Монахи уже направлялись к вечере. Прошла добрая половина
трапезы, когда появился и сел рядом с нами Михаил Цезенский с
сообщением, что Убертин покинул пределы аббатства. И Вильгельм
наконец смог перевести дух.
Отужинав, мы не стали задерживаться возле Аббата,
беседовавшего с Бернардом, а быстро нагнали Бенция. Тот
приветствовал нас кривой ухмылкой, бочком продвигаясь по
направлению к двери. Но Вильгельм остановил его и заставил
отойти с нами в угол кухни.
"Бенций, -- обратился к нему Вильгельм. -- Где книга?"
"Какая книга?"
"Бенций, ни ты, ни я не идиоты. Я говорю о книге, которую
мы утром искали у Северина и которую я не распознал, а ты
распознал сразу же и сразу же вернулся за ней".
"А почему вы думаете, что я ее взял?"
"Думаю. И ты так же думаешь. Где она?"
"Я не могу сказать".
"Бенций, если ты не скажешь, я обо всем доложу Аббату".
"Я не могу сказать именно по распоряжению Аббата, --
ответил Бенций с самым смиренным видом. -- Сегодня, после нашей
с вами встречи, имело место событие, о котором вам следует
узнать. После смерти Беренгара освободилось место помощника
библиотекаря. Сегодня днем Малахия предложил мне занять этот
пост. Только что, полчаса назад. Аббат утвердил мое назначение.
И с завтрашнего утра, надеюсь, меня начнут приобщать к тайнам
библиотеки. Я действительно взял тогда книгу и спрятал под
соломенным тюфяком в своей келье, даже не заглянув в нее,
поскольку понимал, что за мной следит Малахия. И вскоре после
этого Малахия сделал мне вышеупомянутое предложение. Тогда я
поступил, как и надлежит помощнику библиотекаря: передал книгу
ему".
Я уже не мог удерживаться и встрял с негодованием в их
беседу: "Ах ты, Бенций, ведь ты же еще вчера... Ведь вы же еще
вчера рассказывали, как вас гложет страсть к познанию, и как
вам не хочется, чтобы в библиотеке что-то утаивали, и что
ученый имеет право знать..."
Бенций покраснел и не отвечал. Но Вильгельм остановил
меня: "Адсон, несколько часов назад Бенций перешел в другой
лагерь. Теперь он охраняет те секреты, которые прежде мечтал
открыть. Охраняя их, он будет иметь достаточно времени, чтобы
наслаждаться ими..."
"А как же все остальные?" -- сказал я. -- Бенций же
говорил от имени всех!"
"Вчера", -- ответил Вильгельм. И увел меня прочь, оставив
Бенция одного и в замешательстве.
"Бенций, -- сказал мне позднее Вильгельм, -- это жертва.

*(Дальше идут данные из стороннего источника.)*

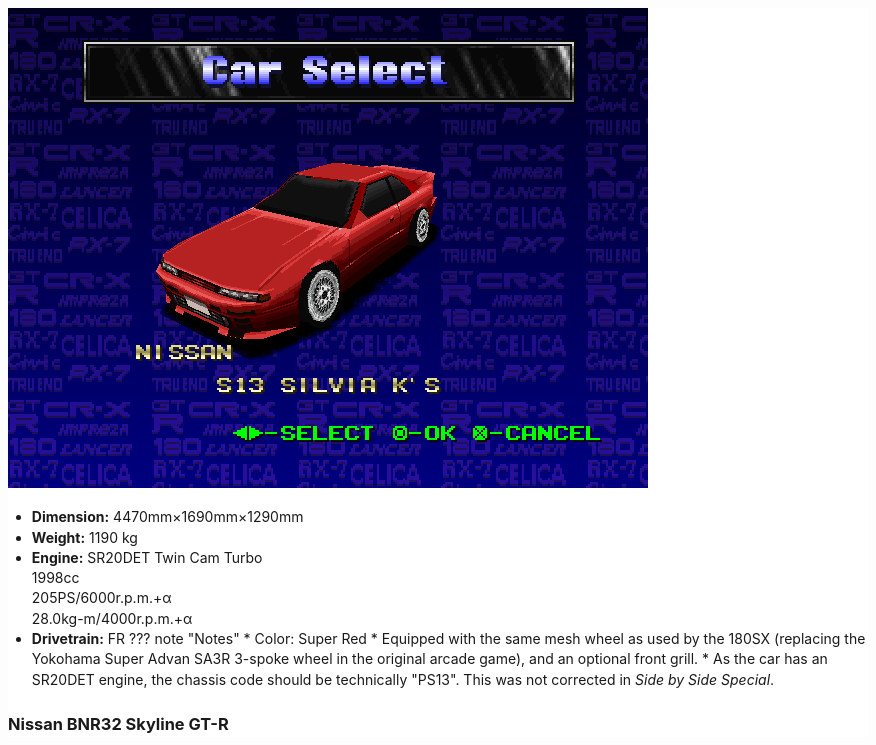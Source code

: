 ![NISSAN S13 SILVIA K'S](../images/cars/sbss/sbss_s13.png)

* **Dimension:** 4470mm×1690mm×1290mm
* **Weight:** 1190 kg
* **Engine:** SR20DET Twin Cam Turbo
    <br>1998cc
    <br>205PS/6000r.p.m.+α
    <br>28.0kg-m/4000r.p.m.+α
* **Drivetrain:** FR
??? note "Notes"
      * Color: Super Red
      * Equipped with the same mesh wheel as used by the 180SX (replacing the Yokohama Super Advan SA3R 3-spoke wheel in the original arcade game), and an optional front grill.
      * As the car has an SR20DET engine, the chassis code should be technically "PS13". This was not corrected in *Side by Side Special*.

### Nissan BNR32 Skyline GT-R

Жертва сладострастия, которое отличается как от сладострастия
Беренгара, так и от сладострастия келаря. Подобно многим другим
ученым, он сладострастно жаждет знать. Знание ради знания. Не
допущенный к какой-то части знания, он жаждет завладеть именно
этой частью. Сейчас он наконец завладел. Малахия понимал, с кем
имеет дело, и выбрал безошибочное средство, чтобы вернуть книгу
и заставить Бенция молчать. Ты спросишь, какой прок ему
охранять такие запасы знаний, если он не имеет права
обнаруживать их перед другими людьми. Но именно в этом смысле я
и говорю о сладострастии. Этого сладострастия нет у Рогира
Бэкона. Тот стремился поставить < науку на службу народа Божия,
ради его счастья. Следовательно, он не гнался за знанием ради
знания. А у Бенция только ненасытное любопытство, гордыня ума.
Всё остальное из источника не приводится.